(Exercise data Opens)

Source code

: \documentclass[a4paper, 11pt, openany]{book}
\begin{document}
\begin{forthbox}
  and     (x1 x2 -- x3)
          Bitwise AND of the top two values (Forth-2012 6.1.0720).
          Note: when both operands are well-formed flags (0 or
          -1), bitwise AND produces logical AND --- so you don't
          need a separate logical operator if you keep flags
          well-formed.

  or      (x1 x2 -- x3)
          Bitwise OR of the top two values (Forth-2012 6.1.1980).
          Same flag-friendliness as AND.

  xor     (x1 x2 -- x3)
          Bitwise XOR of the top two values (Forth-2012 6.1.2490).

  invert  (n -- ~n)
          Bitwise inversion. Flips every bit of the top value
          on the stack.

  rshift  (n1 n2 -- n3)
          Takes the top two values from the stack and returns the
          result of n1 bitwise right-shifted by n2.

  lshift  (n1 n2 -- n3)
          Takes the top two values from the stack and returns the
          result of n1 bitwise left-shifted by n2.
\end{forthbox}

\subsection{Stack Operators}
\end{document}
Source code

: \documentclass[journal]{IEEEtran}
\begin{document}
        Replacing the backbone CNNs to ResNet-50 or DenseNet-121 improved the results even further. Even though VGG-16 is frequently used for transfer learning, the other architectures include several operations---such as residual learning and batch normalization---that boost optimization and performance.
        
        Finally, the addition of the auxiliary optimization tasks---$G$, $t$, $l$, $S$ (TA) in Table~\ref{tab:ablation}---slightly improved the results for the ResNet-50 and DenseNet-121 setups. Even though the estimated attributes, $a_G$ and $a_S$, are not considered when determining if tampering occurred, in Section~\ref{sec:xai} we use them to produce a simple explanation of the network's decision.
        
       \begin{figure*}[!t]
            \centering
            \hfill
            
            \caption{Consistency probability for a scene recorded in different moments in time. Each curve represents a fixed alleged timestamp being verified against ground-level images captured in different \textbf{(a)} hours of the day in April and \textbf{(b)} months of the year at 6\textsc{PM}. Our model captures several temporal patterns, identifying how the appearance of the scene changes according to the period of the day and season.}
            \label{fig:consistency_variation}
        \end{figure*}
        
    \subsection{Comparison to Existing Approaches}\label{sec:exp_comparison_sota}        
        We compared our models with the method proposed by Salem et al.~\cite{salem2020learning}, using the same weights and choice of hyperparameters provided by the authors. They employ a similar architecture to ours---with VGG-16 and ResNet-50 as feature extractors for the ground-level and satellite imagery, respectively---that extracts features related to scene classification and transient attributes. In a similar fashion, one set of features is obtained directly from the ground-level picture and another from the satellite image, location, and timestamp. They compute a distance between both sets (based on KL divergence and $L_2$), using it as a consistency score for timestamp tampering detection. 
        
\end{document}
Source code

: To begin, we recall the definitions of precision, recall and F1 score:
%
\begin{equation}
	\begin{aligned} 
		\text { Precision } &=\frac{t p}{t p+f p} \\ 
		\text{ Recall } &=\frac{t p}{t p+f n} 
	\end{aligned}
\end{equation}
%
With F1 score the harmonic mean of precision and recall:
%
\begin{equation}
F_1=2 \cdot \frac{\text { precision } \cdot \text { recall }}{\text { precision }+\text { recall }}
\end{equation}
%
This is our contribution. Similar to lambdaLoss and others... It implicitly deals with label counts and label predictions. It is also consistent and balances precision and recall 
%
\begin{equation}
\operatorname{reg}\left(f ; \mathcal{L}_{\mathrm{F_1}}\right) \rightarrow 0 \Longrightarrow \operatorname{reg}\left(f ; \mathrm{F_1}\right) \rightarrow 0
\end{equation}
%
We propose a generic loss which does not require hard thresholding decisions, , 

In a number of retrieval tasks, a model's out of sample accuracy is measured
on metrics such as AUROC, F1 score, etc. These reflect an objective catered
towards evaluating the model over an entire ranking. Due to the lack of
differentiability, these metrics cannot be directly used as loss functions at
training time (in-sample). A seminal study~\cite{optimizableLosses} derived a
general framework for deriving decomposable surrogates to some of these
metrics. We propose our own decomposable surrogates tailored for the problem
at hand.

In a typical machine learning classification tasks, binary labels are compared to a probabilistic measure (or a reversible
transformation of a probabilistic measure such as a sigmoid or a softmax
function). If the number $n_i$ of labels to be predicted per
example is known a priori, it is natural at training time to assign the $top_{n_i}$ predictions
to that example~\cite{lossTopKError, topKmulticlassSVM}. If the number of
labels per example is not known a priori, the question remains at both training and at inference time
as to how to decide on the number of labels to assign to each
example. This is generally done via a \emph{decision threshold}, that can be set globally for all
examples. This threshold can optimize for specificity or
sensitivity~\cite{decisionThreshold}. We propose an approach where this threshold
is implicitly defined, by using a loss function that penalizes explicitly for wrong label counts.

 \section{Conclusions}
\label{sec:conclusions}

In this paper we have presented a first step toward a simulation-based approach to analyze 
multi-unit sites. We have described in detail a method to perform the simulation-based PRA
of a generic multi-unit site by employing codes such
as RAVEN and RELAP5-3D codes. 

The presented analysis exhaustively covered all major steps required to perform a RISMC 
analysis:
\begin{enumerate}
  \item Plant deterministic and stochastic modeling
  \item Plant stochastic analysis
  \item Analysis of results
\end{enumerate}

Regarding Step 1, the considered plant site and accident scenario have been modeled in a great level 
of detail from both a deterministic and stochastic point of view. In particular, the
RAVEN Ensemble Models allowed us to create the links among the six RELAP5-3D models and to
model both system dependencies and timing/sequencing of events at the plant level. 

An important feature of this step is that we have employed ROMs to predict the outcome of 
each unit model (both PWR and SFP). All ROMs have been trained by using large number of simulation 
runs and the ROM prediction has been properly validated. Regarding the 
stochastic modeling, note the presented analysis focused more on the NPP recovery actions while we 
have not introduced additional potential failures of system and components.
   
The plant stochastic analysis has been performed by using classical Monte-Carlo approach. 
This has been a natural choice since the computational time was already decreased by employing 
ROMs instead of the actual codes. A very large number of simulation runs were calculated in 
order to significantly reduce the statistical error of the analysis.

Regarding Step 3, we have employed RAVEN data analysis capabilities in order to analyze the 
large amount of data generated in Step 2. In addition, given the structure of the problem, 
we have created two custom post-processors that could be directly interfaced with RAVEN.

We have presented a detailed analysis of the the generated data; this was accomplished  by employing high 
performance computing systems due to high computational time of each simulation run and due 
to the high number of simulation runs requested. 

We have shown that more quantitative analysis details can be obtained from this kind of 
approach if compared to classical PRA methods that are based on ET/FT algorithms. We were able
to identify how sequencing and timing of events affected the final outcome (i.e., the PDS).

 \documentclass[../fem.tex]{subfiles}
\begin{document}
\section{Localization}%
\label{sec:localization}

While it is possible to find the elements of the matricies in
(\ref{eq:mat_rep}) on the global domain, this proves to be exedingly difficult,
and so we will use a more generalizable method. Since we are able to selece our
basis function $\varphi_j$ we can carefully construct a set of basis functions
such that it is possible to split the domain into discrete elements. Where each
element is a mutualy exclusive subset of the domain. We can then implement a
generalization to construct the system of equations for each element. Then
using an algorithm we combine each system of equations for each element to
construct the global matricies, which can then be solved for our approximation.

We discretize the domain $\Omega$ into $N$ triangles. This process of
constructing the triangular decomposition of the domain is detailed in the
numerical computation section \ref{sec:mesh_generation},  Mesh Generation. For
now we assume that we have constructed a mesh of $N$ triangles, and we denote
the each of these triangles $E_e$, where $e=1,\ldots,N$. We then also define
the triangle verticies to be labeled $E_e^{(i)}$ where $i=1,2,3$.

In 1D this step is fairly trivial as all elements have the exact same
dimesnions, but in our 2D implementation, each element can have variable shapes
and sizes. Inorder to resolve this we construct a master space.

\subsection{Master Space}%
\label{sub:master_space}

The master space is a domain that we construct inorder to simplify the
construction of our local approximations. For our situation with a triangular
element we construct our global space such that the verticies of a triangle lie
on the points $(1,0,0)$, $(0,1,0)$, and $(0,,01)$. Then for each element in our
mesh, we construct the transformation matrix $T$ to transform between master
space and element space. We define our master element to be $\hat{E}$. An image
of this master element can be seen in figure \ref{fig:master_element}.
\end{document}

(Exercise data Closes)

Task prompt
Extract from the records above the lines from the one containing "function). If the" to the one containing "as to how to", both lines included, exactly as they appear and with nothing else.

Output for this exercise
function). If the number $n_i$ of labels to be predicted per
example is known a priori, it is natural at training time to assign the $top_{n_i}$ predictions
to that example~\cite{lossTopKError, topKmulticlassSVM}. If the number of
labels per example is not known a priori, the question remains at both training and at inference time
as to how to decide on the number of labels to assign to each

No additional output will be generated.